Allen School News » Allen School’s Leilani Battle earns TCDE Rising Star Award for advancing new tools and techniques for exploring massive datasets

Allen School’s Leilani Battle earns TCDE Rising Star Award for advancing new tools and techniques for exploring massive datasets

Portrait of Leilani Battle with her hair up in front of green leaves

Allen School professor and alumna Leilani Battle (B.S., ‘11) is building a career out of building better ways to deal with data. Her research, which looks beyond conventional data management techniques to incorporate human behavior and preferences, enables analysts to spend more time engaging with the data they need, and less time searching and waiting for it to load. Recognizing the transformational impact and future potential of Battle’s work, the IEEE Computer Society’s Technical Committee on Data Engineering recently recognized her with its TCDE Rising Star Award for “contributions to interactive data-intensive systems for exploratory data analysis.”
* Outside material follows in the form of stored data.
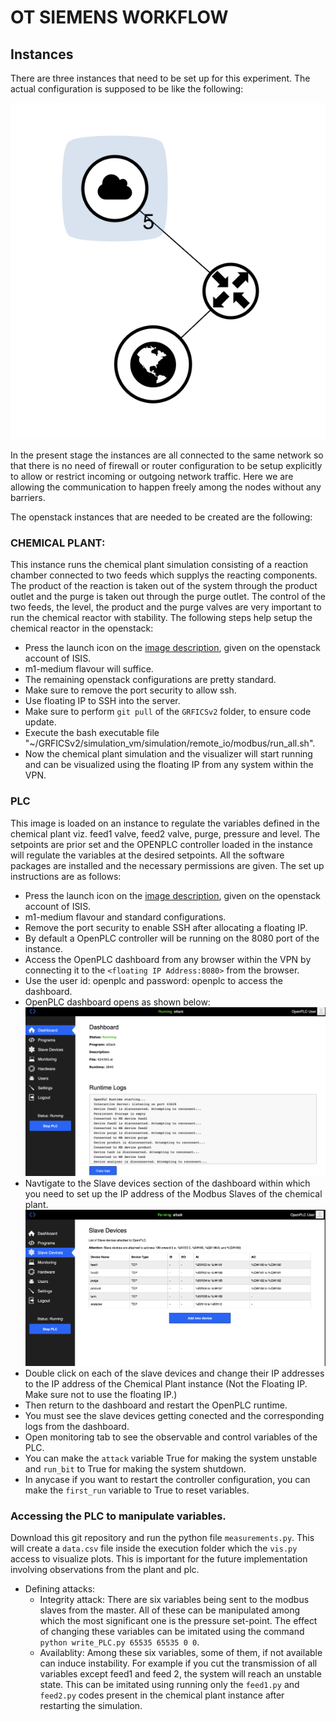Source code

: # OT SIEMENS WORKFLOW

## Instances

There are three instances that need to be set up for this experiment. The actual configuration is supposed to be like the following:


![Figure 1: Topology](topology.png)


In the present stage the instances are all connected to the same network so that there is no need of firewall or router configuration to be setup explicitly to allow or restrict incoming or outgoing network traffic. Here we are allowing the communication to happen freely among the nodes without any barriers.

The openstack instances that are needed to be created are the following:
### CHEMICAL PLANT:
This instance runs the chemical plant simulation consisting of a reaction chamber connected to two feeds which supplys the reacting components. The product of the reaction is taken out of the system through the product outlet and the purge is taken out through the purge outlet. The control of the two feeds, the level, the product and the purge valves are very important to run the chemical reactor with stability. The following steps help setup the chemical reactor in the openstack:

* Press the launch icon on the [image description](https://cloud.isislab.vanderbilt.edu/ngdetails/OS::Glance::Image/d910e436-e4e1-4803-b3d1-40542acf691c), given on the openstack account of ISIS.
* m1-medium flavour will suffice.
* The remaining openstack configurations are pretty standard.
* Make sure to remove the port security to allow ssh.
* Use floating IP to SSH into the server.
* Make sure to perform `git pull` of the `GRFICSv2` folder, to ensure code update.
* Execute the bash executable file "~/GRFICSv2/simulation_vm/simulation/remote_io/modbus/run_all.sh".
* Now the chemical plant simulation and the visualizer will start running and can be visualized using the floating IP from any system within the VPN.

### PLC
This image is loaded on an instance to regulate the variables defined in the chemical plant viz. feed1 valve, feed2 valve, purge, pressure and level. The setpoints are prior set and the OPENPLC controller loaded in the instance will regulate the variables at the desired setpoints. All the software packages are installed and the necessary permissions are given. The set up instructions are as follows:
*  Press the launch icon on the [image description](https://cloud.isislab.vanderbilt.edu/ngdetails/OS::Glance::Image/baa761e8-d7f4-4557-952a-5fcc62d1cb1d), given on the openstack account of ISIS.
* m1-medium flavour and standard configurations.
* Remove the port security to enable SSH after allocating a floating IP.
* By default a OpenPLC controller will be running on the 8080 port of the instance.
* Access the OpenPLC dashboard from any browser within the VPN by connecting it to the `<floating IP Address:8080>` from the browser.
* Use the user id: openplc and password: openplc to access the dashboard.
* OpenPLC dashboard opens  as shown below:
![Figure 2: OpenPLC dashboard](PLCdashboard.png)
* Navtigate to the Slave devices section of the dashboard within which you need to set up the IP address of the Modbus Slaves of the chemical plant.
![Figure 2: OpenPLC Slaves](Slaves.png)
* Double click on each of the slave devices and change their IP addresses to the IP address of the Chemical Plant instance (Not the Floating IP. Make sure not to use the floating IP.)
* Then return to the dashboard and restart the OpenPLC runtime.
* You must see the slave devices getting conected and the corresponding logs from the dashboard.
* Open monitoring tab to see the observable and control variables of the PLC.
* You can make the `attack` variable True for making the system unstable and `run_bit` to True for making the system shutdown. 
* In anycase if you want to restart the controller configuration, you can make the `first_run` variable to True to reset variables.

### Accessing the PLC to manipulate variables.

Download this git repository and run the python file `measurements.py`. This will create a `data.csv` file inside the execution folder which the `vis.py` access to visualize plots. This is important for the future implementation involving observations from the plant and plc.
* Defining attacks:
    * Integrity attack: There are six variables being sent to the modbus slaves from the master. All of these can be manipulated among which the most significant one is the pressure set-point. The effect of changing these variables can be imitated using the command `python write_PLC.py 65535 65535 0 0`.
    * Availablity: Among these six variables, some of them, if not available can induce instability. For example if you cut the transmission of all variables except feed1 and feed 2, the system will reach an unstable state. This can be imitated using running only the `feed1.py` and `feed2.py` codes present in the chemical plant instance after restarting the simulation.

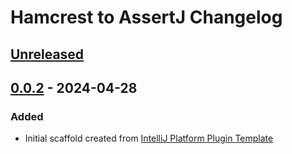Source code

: <!-- Keep a Changelog guide -> https://keepachangelog.com -->

# Hamcrest to AssertJ Changelog

## [Unreleased]

## [0.0.2] - 2024-04-28

### Added

- Initial scaffold created from [IntelliJ Platform Plugin Template](https://github.com/JetBrains/intellij-platform-plugin-template)

[Unreleased]: https://github.com/tautastic/intellij-hamcrest-to-assertj/compare/v0.0.2...HEAD

[0.0.2]: https://github.com/tautastic/intellij-hamcrest-to-assertj/commits/v0.0.2
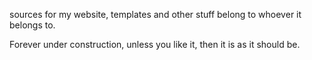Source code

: sources for my website, templates and other stuff belong to whoever it belongs to.

Forever under construction, unless you like it, then it is as it should be.
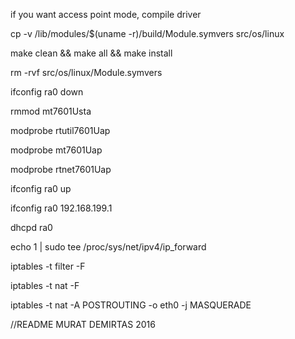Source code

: if you want access point mode, compile driver

cp -v /lib/modules/$(uname -r)/build/Module.symvers src/os/linux

make clean && make all && make install

rm -rvf src/os/linux/Module.symvers

ifconfig ra0 down

rmmod mt7601Usta

modprobe rtutil7601Uap

modprobe mt7601Uap

modprobe rtnet7601Uap



ifconfig ra0 up

ifconfig ra0 192.168.199.1

dhcpd ra0


echo 1 | sudo tee /proc/sys/net/ipv4/ip_forward

iptables -t filter -F

iptables -t nat -F

iptables -t nat -A POSTROUTING -o eth0 -j MASQUERADE

//README
MURAT DEMIRTAS 2016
Battle joined the Allen School faculty in the summer of 2020 after spending three years as a professor at the University of Maryland, College Park. The move was akin to a second homecoming; having earned her bachelor’s degree at the University of Washington, she later went on to complete a postdoc working with professor Jeffrey Heer in the Interactive Data Lab — of which she is now co-director — in between earning a Ph.D. from MIT and launching her faculty career. Shortly before her return to Seattle, Battle was named one of MIT Technology Review’s 35 Innovators under 35; according to Heer, she is pushing the state of the art across multiple areas of computer science.

“Leilani is transforming how people explore and analyze data on a massive scale through her pursuit of a deeper understanding of users’ goals, strategies and behaviors, which she then leverages to develop novel systems and optimization methods,” said Heer. “She has shown a remarkable ability to bridge several subfields, from databases to visualization to human-computer interaction. By combining them in new and interesting ways to provide practical tools for scientists and analysts, she is advancing all three.”
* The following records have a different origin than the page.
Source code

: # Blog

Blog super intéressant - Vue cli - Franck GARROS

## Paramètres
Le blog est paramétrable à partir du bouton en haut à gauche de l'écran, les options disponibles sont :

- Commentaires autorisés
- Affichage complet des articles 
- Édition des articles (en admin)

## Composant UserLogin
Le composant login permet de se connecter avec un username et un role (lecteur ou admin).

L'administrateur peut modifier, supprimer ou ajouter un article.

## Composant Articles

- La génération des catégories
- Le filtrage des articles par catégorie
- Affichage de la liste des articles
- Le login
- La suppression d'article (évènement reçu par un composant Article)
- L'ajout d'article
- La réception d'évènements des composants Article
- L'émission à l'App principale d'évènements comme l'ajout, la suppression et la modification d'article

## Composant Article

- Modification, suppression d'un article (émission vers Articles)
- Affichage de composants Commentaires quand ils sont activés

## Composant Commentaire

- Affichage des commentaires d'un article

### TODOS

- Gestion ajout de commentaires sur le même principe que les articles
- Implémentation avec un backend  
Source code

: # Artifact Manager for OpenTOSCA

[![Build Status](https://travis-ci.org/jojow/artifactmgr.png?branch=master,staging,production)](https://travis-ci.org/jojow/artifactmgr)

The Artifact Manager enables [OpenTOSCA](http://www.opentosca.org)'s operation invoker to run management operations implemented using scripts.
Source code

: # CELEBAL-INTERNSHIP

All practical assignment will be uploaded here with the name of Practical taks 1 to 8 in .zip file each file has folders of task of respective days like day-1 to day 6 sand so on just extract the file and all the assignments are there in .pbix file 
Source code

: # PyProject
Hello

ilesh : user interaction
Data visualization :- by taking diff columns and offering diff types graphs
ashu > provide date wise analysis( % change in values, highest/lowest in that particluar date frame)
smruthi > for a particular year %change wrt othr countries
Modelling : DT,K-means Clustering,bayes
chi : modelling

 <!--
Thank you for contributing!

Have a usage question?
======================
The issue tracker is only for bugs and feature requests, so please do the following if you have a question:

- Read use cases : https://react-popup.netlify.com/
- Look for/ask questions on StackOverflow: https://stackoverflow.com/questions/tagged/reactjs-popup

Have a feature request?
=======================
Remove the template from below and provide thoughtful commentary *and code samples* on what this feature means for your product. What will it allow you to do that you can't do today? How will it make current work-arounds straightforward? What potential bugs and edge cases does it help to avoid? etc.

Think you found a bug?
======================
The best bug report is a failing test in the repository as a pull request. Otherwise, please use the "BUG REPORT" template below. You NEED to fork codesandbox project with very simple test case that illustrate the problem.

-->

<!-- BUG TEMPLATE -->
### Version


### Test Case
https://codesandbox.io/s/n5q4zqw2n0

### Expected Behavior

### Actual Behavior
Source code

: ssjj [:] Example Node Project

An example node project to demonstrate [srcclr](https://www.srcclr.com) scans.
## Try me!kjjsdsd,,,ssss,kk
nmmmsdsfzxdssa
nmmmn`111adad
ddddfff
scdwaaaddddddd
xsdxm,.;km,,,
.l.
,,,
Since the early days of her research career — she got her start as an undergraduate research assistant in the UW Database Group — Battle has been interested in how people interact with data and ways to reduce friction in those interactions. One of her initial and highly influential contributions was ForeCache, a user-friendly tool that reduces lag time, or latency, in interactive data visualization systems following an approach that Battle describes as “behavior-driven optimization.” This optimization is driven by ForeCache’s built-in prediction engine, which enables more efficient data exploration by anticipating and prefetching the results of queries it deems the user is most likely to want next based on past interaction patterns. The system also adapts its predictions based on actual usage patterns over time to improve future performance. In their paper presented at the Association for Computing Machinery’s 2016 Conference of the Special Interest Group on Management of Data (SIGMOD), Battle and her co-authors highlighted ForeCache’s dramatic improvements in latency compared to systems that do not rely on prefetching — reducing lag time by up to 430% — and significant improvements in both latency (88%) and accuracy (25%) over existing state-of-the-art prefetching techniques.
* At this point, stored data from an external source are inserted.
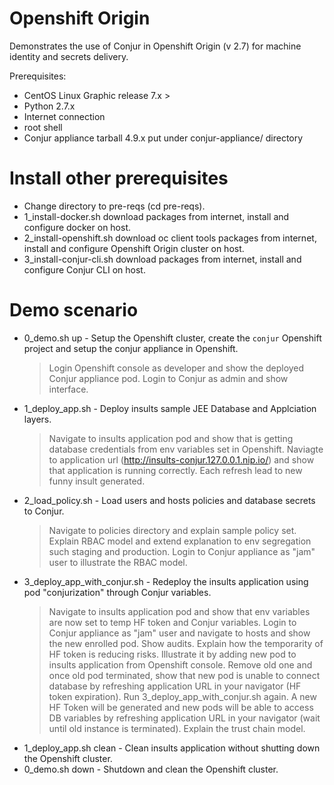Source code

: # Openshift Origin

Demonstrates the use of Conjur in Openshift Origin (v 2.7) for machine identity and secrets delivery.
 

Prerequisites:
- CentOS Linux Graphic release 7.x > 
- Python 2.7.x 
- Internet connection
- root shell
- Conjur appliance tarball 4.9.x put under conjur-appliance/ directory

# Install other prerequisites
- Change directory to pre-reqs (cd pre-reqs).
- 1_install-docker.sh download packages from internet, install and configure docker on host.
- 2_install-openshift.sh download oc client tools packages from internet, install and configure Openshift Origin cluster on host.
- 3_install-conjur-cli.sh download packages from internet, install and configure Conjur CLI on host.


# Demo scenario 

- 0_demo.sh up - Setup the Openshift cluster, create the `conjur` Openshift project and setup the conjur appliance in Openshift. 
	> Login Openshift console as developer and show the deployed Conjur appliance pod.
	> Login to Conjur as admin and show interface.
- 1_deploy_app.sh - Deploy insults sample JEE Database and Applciation layers.
	> Navigate to insults application pod and show that is getting database credentials from env variables set in Openshift.
	> Naviagte to application url (http://insults-conjur.127.0.0.1.nip.io/) and show that application is running correctly. Each refresh lead to new funny insult generated.   
- 2_load_policy.sh - Load users and hosts policies and database secrets to Conjur.
	> Navigate to policies directory and explain sample policy set. Explain RBAC model and extend explanation to env segregation such staging and production. 
	> Login to Conjur appliance as "jam" user to illustrate the RBAC model.
- 3_deploy_app_with_conjur.sh - Redeploy the insults application using pod "conjurization" through Conjur variables.
	> Navigate to insults application pod and show that env variables are now set to temp HF token and Conjur variables. 
	> Login to Conjur appliance as "jam" user and navigate to hosts and show the new enrolled pod. Show audits. 
	> Explain how the temporarity of HF token is reducing risks. Illustrate it by adding new pod to insults application from Openshift console. Remove old one and once old pod terminated, show that new pod is unable to connect database by refreshing application URL in your navigator (HF token expiration).
	> Run 3_deploy_app_with_conjur.sh again. A new HF Token will be generated and new pods will be able to access DB variables by refreshing application URL in your navigator (wait until old instance is terminated). Explain the trust chain model. 
- 1_deploy_app.sh clean - Clean insults application without shutting down the Openshift cluster.
- 0_demo.sh down - Shutdown and clean the Openshift cluster.
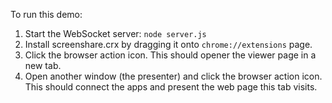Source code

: To run this demo:

1. Start the WebSocket server: `node server.js`
2. Install screenshare.crx by dragging it onto `chrome://extensions` page.
3. Click the browser action icon. This should opener the viewer page in a new tab.
4. Open another window (the presenter) and click the browser action icon.
   This should connect the apps and present the web page this tab visits.
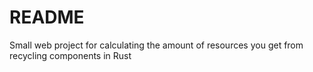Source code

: # README

Small web project for calculating the amount of resources you get from recycling components in Rust
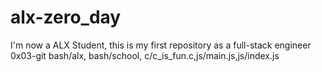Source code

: # alx-zero_day
I'm now a ALX Student, this is my first repository as a full-stack engineer
0x03-git bash/alx, bash/school, c/c_is_fun.c,js/main.js,js/index.js
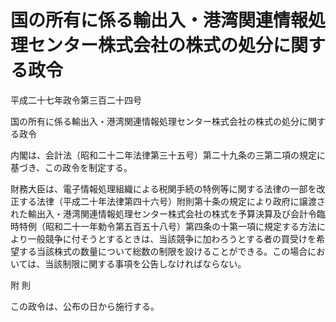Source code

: # 国の所有に係る輸出入・港湾関連情報処理センター株式会社の株式の処分に関する政令

平成二十七年政令第三百二十四号

国の所有に係る輸出入・港湾関連情報処理センター株式会社の株式の処分に関する政令

内閣は、会計法（昭和二十二年法律第三十五号）第二十九条の三第二項の規定に基づき、この政令を制定する。

財務大臣は、電子情報処理組織による税関手続の特例等に関する法律の一部を改正する法律（平成二十年法律第四十六号）附則第十条の規定により政府に譲渡された輸出入・港湾関連情報処理センター株式会社の株式を予算決算及び会計令臨時特例（昭和二十一年勅令第五百五十八号）第四条の十第一項に規定する方法により一般競争に付そうとするときは、当該競争に加わろうとする者の買受けを希望する当該株式の数量について総数の制限を設けることができる。この場合においては、当該制限に関する事項を公告しなければならない。

附 則

この政令は、公布の日から施行する。
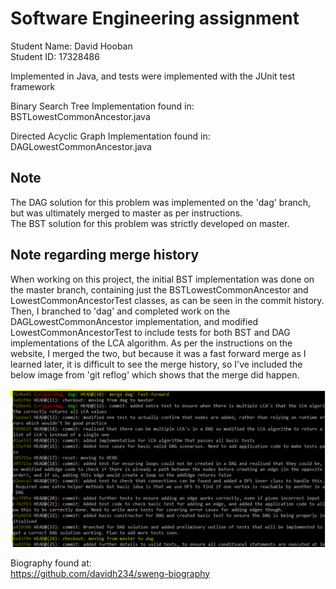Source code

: # Software Engineering assignment

Student Name: David Hooban  
Student ID: 17328486  

Implemented in Java, and tests were implemented with the JUnit test framework  

Binary Search Tree Implementation found in:  
BSTLowestCommonAncestor.java  

Directed Acyclic Graph Implementation found in:  
DAGLowestCommonAncestor.java  

## Note

The DAG solution for this problem was implemented on the 'dag' branch, but was ultimately merged to master as per instructions.  
The BST solution for this problem was strictly developed on master.  


## Note regarding merge history  

When working on this project, the initial BST implementation was done on the master branch, containing just the BSTLowestCommonAncestor and LowestCommonAncestorTest classes,
as can be seen in the commit history. Then, I branched to 'dag' and completed work on the DAGLowestCommonAncestor implementation, and modified LowestCommonAncestorTest to 
include tests for both BST and DAG implementations of the LCA algorithm. As per the instructions on the website, I merged the two, but because it was a fast forward merge as 
I learned later, it is difficult to see the merge history, so I've included the below image from 'git reflog' which shows that the merge did happen.

![Image of merge history](https://github.com/davidh234/Software-Engineering/blob/master/merge%20history.PNG)


Biography found at:  
https://github.com/davidh234/sweng-biography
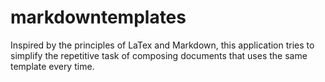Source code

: # markdowntemplates
Inspired by the principles of LaTex and Markdown, this application tries to simplify the repetitive task of composing documents that uses the same template every time. 
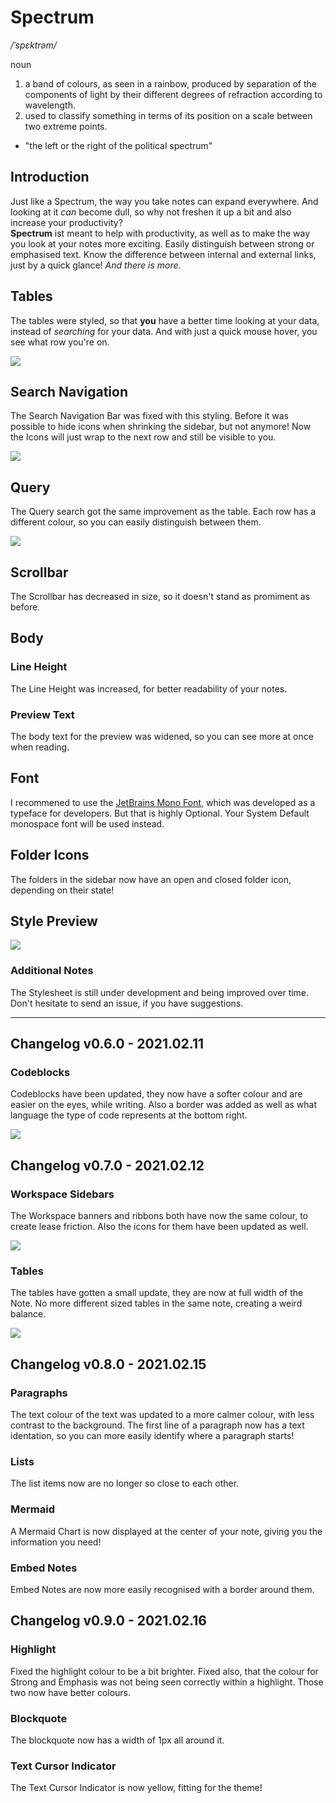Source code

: # Spectrum

_/ˈspɛktrəm/_

noun

1. a band of colours, as seen in a rainbow, produced by separation of the components of light by their different degrees of refraction according to wavelength.
2. used to classify something in terms of its position on a scale between two extreme points.

- "the left or the right of the political spectrum"

## Introduction

Just like a Spectrum, the way you take notes can expand everywhere. And looking at it _can_ become dull, so why not freshen it up a bit and also increase your productivity?  
**Spectrum** ist meant to help with productivity, as well as to make the way you look at your notes more exciting. Easily distinguish between strong or emphasised text. Know the difference between internal and external links, just by a quick glance! _And there is more._

## Tables

The tables were styled, so that **you** have a better time looking at your data, instead of _searching_ for your data. And with just a quick mouse hover, you see what row you're on.

![](./SpectrumTables.gif)

## Search Navigation

The Search Navigation Bar was fixed with this styling. Before it was possible to hide icons when shrinking the sidebar, but not anymore! Now the Icons will just wrap to the next row and still be visible to you.

![](./SpectrumNavbar.gif)

## Query

The Query search got the same improvement as the table. Each row has a different colour, so you can easily distinguish between them.

![](./SpectrumQuery.gif)

## Scrollbar

The Scrollbar has decreased in size, so it doesn't stand as promiment as before.

## Body

### Line Height

The Line Height was increased, for better readability of your notes.

### Preview Text

The body text for the preview was widened, so you can see more at once when reading.

## Font

I recommened to use the [JetBrains Mono Font](https://www.jetbrains.com/lp/mono/), which was developed as a typeface for developers. But that is highly Optional. Your System Default monospace font will be used instead.

## Folder Icons

The folders in the sidebar now have an open and closed folder icon, depending on their state!

## Style Preview

![](./SpectrumPreview.gif)

### Additional Notes

The Stylesheet is still under development and being improved over time. Don't hesitate to send an issue, if you have suggestions.

---

## Changelog v0.6.0 - 2021.02.11

### Codeblocks

Codeblocks have been updated, they now have a softer colour and are easier on the eyes, while writing. Also a border was added as well as what language the type of code represents at the bottom right.

![](./codeblocks.gif)

## Changelog v0.7.0 - 2021.02.12

### Workspace Sidebars

The Workspace banners and ribbons both have now the same colour, to create lease friction. Also the icons for them have been updated as well.

![](./workspaceSidebars.jpg)

### Tables

The tables have gotten a small update, they are now at full width of the Note. No more different sized tables in the same note, creating a weird balance.

![](./tablesWidth.gif)

## Changelog v0.8.0 - 2021.02.15

### Paragraphs

The text colour of the text was updated to a more calmer colour, with less contrast to the background. The first line of a paragraph now has a text identation, so you can more easily identify where a paragraph starts!

### Lists

The list items now are no longer so close to each other.

### Mermaid

A Mermaid Chart is now displayed at the center of your note, giving you the information you need!

### Embed Notes

Embed Notes are now more easily recognised with a border around them.

## Changelog v0.9.0 - 2021.02.16

### Highlight

Fixed the highlight colour to be a bit brighter. Fixed also, that the colour for Strong and Emphasis was not being seen correctly within a highlight. Those two now have better colours.

### Blockquote

The blockquote now has a width of 1px all around it.

### Text Cursor Indicator

The Text Cursor Indicator is now yellow, fitting for the theme!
“Modeling user behaviors during interactive data exploration enables us to predict what interactions analysts will want to perform in our visualization interface,” Battle explained. “We can then use these models to preemptively execute database queries ahead of users as they explore. This helps analysts to focus more on their data and less on latency issues.”

Battle was keen to understand just how influential those latency issues are — and what other elements may be at play. By carefully studying how users interacted with visualization interfaces in the performance of different tasks, she and her collaborators have debunked some of the prevailing wisdom around what and how various factors shape users’ experiences with such systems.

For example, in a paper presented at EuroVis 2019 organized by the Eurographics Working Group on Data Visualization and IEEE Visualization and Graphics Technical Committee, Battle and Heer examined the impact of latency on exploratory visual analysis performed in Tableau. They compared their findings to the existing literature that reinforced the assumption that slower interfaces lead analysts to perform fewer interactions and gain fewer insights from their data. Battle and Heer discovered that, in practice, the issue is more nuanced; while latency does have an impact, it has been overstated relative to other factors such as the difficulty of the task users are trying to perform and the pacing of interactions based on “think time.” In another paper, this one appearing at the IEEE Information Visualization conference (InfoVis 2019), Battle and a multi-institutional team of researchers analyzed the impact of latency on visual search through a series of studies on Amazon Mechanical Turk. They found that while latency is a statistically significant predictor of user behavior under some conditions, in other cases, factors such as task type, task complexity and total interactions performed render latency virtually meaningless.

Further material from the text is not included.